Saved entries
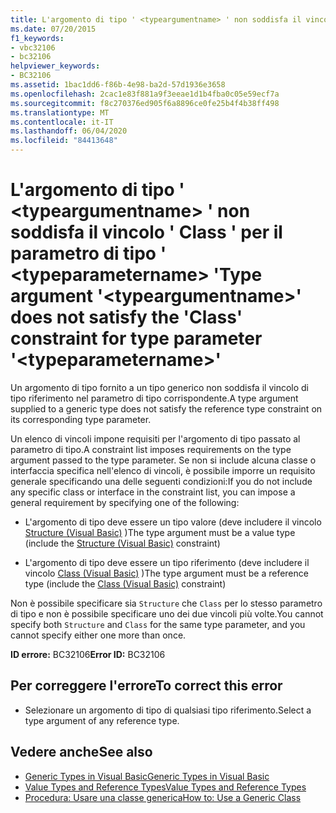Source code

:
 ```yaml
---
title: L'argomento di tipo ' <typeargumentname> ' non soddisfa il vincolo ' Class ' per il parametro di tipo ' <typeparametername> '
ms.date: 07/20/2015
f1_keywords:
- vbc32106
- bc32106
helpviewer_keywords:
- BC32106
ms.assetid: 1bac1dd6-f86b-4e98-ba2d-57d1936e3658
ms.openlocfilehash: 2cac1e83f881a9f3eeae1d1b4fba0c05e59ecf7a
ms.sourcegitcommit: f8c270376ed905f6a8896ce0fe25b4f4b38ff498
ms.translationtype: MT
ms.contentlocale: it-IT
ms.lasthandoff: 06/04/2020
ms.locfileid: "84413648"
---
```

# <a name="type-argument-typeargumentname-does-not-satisfy-the-class-constraint-for-type-parameter-typeparametername"></a><span data-ttu-id="a8e8d-102">L'argomento di tipo ' \<typeargumentname> ' non soddisfa il vincolo ' Class ' per il parametro di tipo ' \<typeparametername> '</span><span class="sxs-lookup"><span data-stu-id="a8e8d-102">Type argument '\<typeargumentname>' does not satisfy the 'Class' constraint for type parameter '\<typeparametername>'</span></span>
<span data-ttu-id="a8e8d-103">Un argomento di tipo fornito a un tipo generico non soddisfa il vincolo di tipo riferimento nel parametro di tipo corrispondente.</span><span class="sxs-lookup"><span data-stu-id="a8e8d-103">A type argument supplied to a generic type does not satisfy the reference type constraint on its corresponding type parameter.</span></span>  
  
 <span data-ttu-id="a8e8d-104">Un elenco di vincoli impone requisiti per l'argomento di tipo passato al parametro di tipo.</span><span class="sxs-lookup"><span data-stu-id="a8e8d-104">A constraint list imposes requirements on the type argument passed to the type parameter.</span></span> <span data-ttu-id="a8e8d-105">Se non si include alcuna classe o interfaccia specifica nell'elenco di vincoli, è possibile imporre un requisito generale specificando una delle seguenti condizioni:</span><span class="sxs-lookup"><span data-stu-id="a8e8d-105">If you do not include any specific class or interface in the constraint list, you can impose a general requirement by specifying one of the following:</span></span>  
  
- <span data-ttu-id="a8e8d-106">L'argomento di tipo deve essere un tipo valore (deve includere il vincolo [Structure (Visual Basic)](../language-reference/statements/structure-statement.md) )</span><span class="sxs-lookup"><span data-stu-id="a8e8d-106">The type argument must be a value type (include the [Structure (Visual Basic)](../language-reference/statements/structure-statement.md) constraint)</span></span>  
  
- <span data-ttu-id="a8e8d-107">L'argomento di tipo deve essere un tipo riferimento (deve includere il vincolo [Class (Visual Basic)](../language-reference/statements/class-statement.md) )</span><span class="sxs-lookup"><span data-stu-id="a8e8d-107">The type argument must be a reference type (include the [Class (Visual Basic)](../language-reference/statements/class-statement.md) constraint)</span></span>  
  
 <span data-ttu-id="a8e8d-108">Non è possibile specificare sia `Structure` che `Class` per lo stesso parametro di tipo e non è possibile specificare uno dei due vincoli più volte.</span><span class="sxs-lookup"><span data-stu-id="a8e8d-108">You cannot specify both `Structure` and `Class` for the same type parameter, and you cannot specify either one more than once.</span></span>  
  
 <span data-ttu-id="a8e8d-109">**ID errore:** BC32106</span><span class="sxs-lookup"><span data-stu-id="a8e8d-109">**Error ID:** BC32106</span></span>  
  
## <a name="to-correct-this-error"></a><span data-ttu-id="a8e8d-110">Per correggere l'errore</span><span class="sxs-lookup"><span data-stu-id="a8e8d-110">To correct this error</span></span>  
  
- <span data-ttu-id="a8e8d-111">Selezionare un argomento di tipo di qualsiasi tipo riferimento.</span><span class="sxs-lookup"><span data-stu-id="a8e8d-111">Select a type argument of any reference type.</span></span>  
  
## <a name="see-also"></a><span data-ttu-id="a8e8d-112">Vedere anche</span><span class="sxs-lookup"><span data-stu-id="a8e8d-112">See also</span></span>

- [<span data-ttu-id="a8e8d-113">Generic Types in Visual Basic</span><span class="sxs-lookup"><span data-stu-id="a8e8d-113">Generic Types in Visual Basic</span></span>](../programming-guide/language-features/data-types/generic-types.md)
- [<span data-ttu-id="a8e8d-114">Value Types and Reference Types</span><span class="sxs-lookup"><span data-stu-id="a8e8d-114">Value Types and Reference Types</span></span>](../programming-guide/language-features/data-types/value-types-and-reference-types.md)
- [<span data-ttu-id="a8e8d-115">Procedura: Usare una classe generica</span><span class="sxs-lookup"><span data-stu-id="a8e8d-115">How to: Use a Generic Class</span></span>](../programming-guide/language-features/data-types/how-to-use-a-generic-class.md)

What you are asked to do:
Your answer should consist only of the count of lines in the data that contain "errore".

Reply to the task:
2